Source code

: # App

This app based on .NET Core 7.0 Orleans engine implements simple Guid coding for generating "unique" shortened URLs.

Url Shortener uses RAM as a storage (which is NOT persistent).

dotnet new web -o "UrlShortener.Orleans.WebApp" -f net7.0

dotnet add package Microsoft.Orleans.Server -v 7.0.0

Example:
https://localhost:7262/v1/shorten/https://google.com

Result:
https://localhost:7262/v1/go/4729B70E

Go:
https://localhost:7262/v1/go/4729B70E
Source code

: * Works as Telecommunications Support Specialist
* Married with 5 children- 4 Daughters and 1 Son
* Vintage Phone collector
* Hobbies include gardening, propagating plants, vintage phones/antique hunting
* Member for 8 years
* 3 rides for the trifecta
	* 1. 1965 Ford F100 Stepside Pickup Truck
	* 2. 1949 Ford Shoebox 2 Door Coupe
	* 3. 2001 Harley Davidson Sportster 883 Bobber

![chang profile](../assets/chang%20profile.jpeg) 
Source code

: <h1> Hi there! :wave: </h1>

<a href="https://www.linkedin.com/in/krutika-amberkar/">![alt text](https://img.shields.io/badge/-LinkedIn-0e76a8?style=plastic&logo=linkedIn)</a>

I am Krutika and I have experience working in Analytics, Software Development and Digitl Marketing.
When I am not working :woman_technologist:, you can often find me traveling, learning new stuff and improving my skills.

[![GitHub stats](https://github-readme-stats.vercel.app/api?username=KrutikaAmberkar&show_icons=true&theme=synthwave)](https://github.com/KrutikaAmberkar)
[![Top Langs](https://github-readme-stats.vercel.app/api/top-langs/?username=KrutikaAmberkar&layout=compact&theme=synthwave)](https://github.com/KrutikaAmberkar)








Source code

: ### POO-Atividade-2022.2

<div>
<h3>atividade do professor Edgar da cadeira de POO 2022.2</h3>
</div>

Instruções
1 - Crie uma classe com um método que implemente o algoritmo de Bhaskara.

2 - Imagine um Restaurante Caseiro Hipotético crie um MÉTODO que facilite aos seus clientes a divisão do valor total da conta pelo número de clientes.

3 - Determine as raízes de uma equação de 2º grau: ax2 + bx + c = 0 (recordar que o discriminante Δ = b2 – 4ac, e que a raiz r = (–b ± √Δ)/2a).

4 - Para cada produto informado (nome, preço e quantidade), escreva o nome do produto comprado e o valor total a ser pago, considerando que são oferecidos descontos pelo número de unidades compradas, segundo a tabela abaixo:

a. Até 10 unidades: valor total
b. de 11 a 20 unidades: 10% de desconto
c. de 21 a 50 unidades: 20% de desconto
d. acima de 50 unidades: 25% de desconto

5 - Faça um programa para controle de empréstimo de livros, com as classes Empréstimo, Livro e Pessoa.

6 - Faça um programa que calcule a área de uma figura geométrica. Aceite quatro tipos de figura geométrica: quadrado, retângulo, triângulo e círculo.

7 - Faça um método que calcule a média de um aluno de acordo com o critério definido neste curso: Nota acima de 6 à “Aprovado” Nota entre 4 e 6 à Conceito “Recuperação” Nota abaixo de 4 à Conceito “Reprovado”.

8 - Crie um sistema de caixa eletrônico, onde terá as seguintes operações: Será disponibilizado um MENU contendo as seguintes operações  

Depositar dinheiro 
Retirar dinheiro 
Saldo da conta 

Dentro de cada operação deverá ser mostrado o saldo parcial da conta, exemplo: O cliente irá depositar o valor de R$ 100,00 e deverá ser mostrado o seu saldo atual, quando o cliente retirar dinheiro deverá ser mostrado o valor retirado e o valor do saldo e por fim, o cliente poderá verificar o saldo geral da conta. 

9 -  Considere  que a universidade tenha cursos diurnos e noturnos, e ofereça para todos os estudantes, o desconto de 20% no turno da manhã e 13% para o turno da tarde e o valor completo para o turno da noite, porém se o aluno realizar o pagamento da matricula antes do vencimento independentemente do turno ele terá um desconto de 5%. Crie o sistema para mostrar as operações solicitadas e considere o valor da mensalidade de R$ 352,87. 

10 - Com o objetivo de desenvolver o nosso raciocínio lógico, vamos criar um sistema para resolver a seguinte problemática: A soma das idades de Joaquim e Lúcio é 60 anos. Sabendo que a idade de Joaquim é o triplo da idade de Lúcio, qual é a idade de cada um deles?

☆ ☆ ☆

Would you please copy every line of the data exactly?

Completed exercise:
Source code

: # App

This app based on .NET Core 7.0 Orleans engine implements simple Guid coding for generating "unique" shortened URLs.

Url Shortener uses RAM as a storage (which is NOT persistent).

dotnet new web -o "UrlShortener.Orleans.WebApp" -f net7.0

dotnet add package Microsoft.Orleans.Server -v 7.0.0

Example:
https://localhost:7262/v1/shorten/https://google.com

Result:
https://localhost:7262/v1/go/4729B70E

Go:
https://localhost:7262/v1/go/4729B70E
Source code

: * Works as Telecommunications Support Specialist
* Married with 5 children- 4 Daughters and 1 Son
* Vintage Phone collector
* Hobbies include gardening, propagating plants, vintage phones/antique hunting
* Member for 8 years
* 3 rides for the trifecta
	* 1. 1965 Ford F100 Stepside Pickup Truck
	* 2. 1949 Ford Shoebox 2 Door Coupe
	* 3. 2001 Harley Davidson Sportster 883 Bobber

![chang profile](../assets/chang%20profile.jpeg) 
Source code

: <h1> Hi there! :wave: </h1>

<a href="https://www.linkedin.com/in/krutika-amberkar/">![alt text](https://img.shields.io/badge/-LinkedIn-0e76a8?style=plastic&logo=linkedIn)</a>

I am Krutika and I have experience working in Analytics, Software Development and Digitl Marketing.
When I am not working :woman_technologist:, you can often find me traveling, learning new stuff and improving my skills.

[![GitHub stats](https://github-readme-stats.vercel.app/api?username=KrutikaAmberkar&show_icons=true&theme=synthwave)](https://github.com/KrutikaAmberkar)
[![Top Langs](https://github-readme-stats.vercel.app/api/top-langs/?username=KrutikaAmberkar&layout=compact&theme=synthwave)](https://github.com/KrutikaAmberkar)








Source code

: ### POO-Atividade-2022.2

<div>
<h3>atividade do professor Edgar da cadeira de POO 2022.2</h3>
</div>

Instruções
1 - Crie uma classe com um método que implemente o algoritmo de Bhaskara.

2 - Imagine um Restaurante Caseiro Hipotético crie um MÉTODO que facilite aos seus clientes a divisão do valor total da conta pelo número de clientes.

3 - Determine as raízes de uma equação de 2º grau: ax2 + bx + c = 0 (recordar que o discriminante Δ = b2 – 4ac, e que a raiz r = (–b ± √Δ)/2a).

4 - Para cada produto informado (nome, preço e quantidade), escreva o nome do produto comprado e o valor total a ser pago, considerando que são oferecidos descontos pelo número de unidades compradas, segundo a tabela abaixo:

a. Até 10 unidades: valor total
b. de 11 a 20 unidades: 10% de desconto
c. de 21 a 50 unidades: 20% de desconto
d. acima de 50 unidades: 25% de desconto

5 - Faça um programa para controle de empréstimo de livros, com as classes Empréstimo, Livro e Pessoa.

6 - Faça um programa que calcule a área de uma figura geométrica. Aceite quatro tipos de figura geométrica: quadrado, retângulo, triângulo e círculo.

7 - Faça um método que calcule a média de um aluno de acordo com o critério definido neste curso: Nota acima de 6 à “Aprovado” Nota entre 4 e 6 à Conceito “Recuperação” Nota abaixo de 4 à Conceito “Reprovado”.

8 - Crie um sistema de caixa eletrônico, onde terá as seguintes operações: Será disponibilizado um MENU contendo as seguintes operações  

Depositar dinheiro 
Retirar dinheiro 
Saldo da conta 

Dentro de cada operação deverá ser mostrado o saldo parcial da conta, exemplo: O cliente irá depositar o valor de R$ 100,00 e deverá ser mostrado o seu saldo atual, quando o cliente retirar dinheiro deverá ser mostrado o valor retirado e o valor do saldo e por fim, o cliente poderá verificar o saldo geral da conta. 

9 -  Considere  que a universidade tenha cursos diurnos e noturnos, e ofereça para todos os estudantes, o desconto de 20% no turno da manhã e 13% para o turno da tarde e o valor completo para o turno da noite, porém se o aluno realizar o pagamento da matricula antes do vencimento independentemente do turno ele terá um desconto de 5%. Crie o sistema para mostrar as operações solicitadas e considere o valor da mensalidade de R$ 352,87. 

10 - Com o objetivo de desenvolver o nosso raciocínio lógico, vamos criar um sistema para resolver a seguinte problemática: A soma das idades de Joaquim e Lúcio é 60 anos. Sabendo que a idade de Joaquim é o triplo da idade de Lúcio, qual é a idade de cada um deles?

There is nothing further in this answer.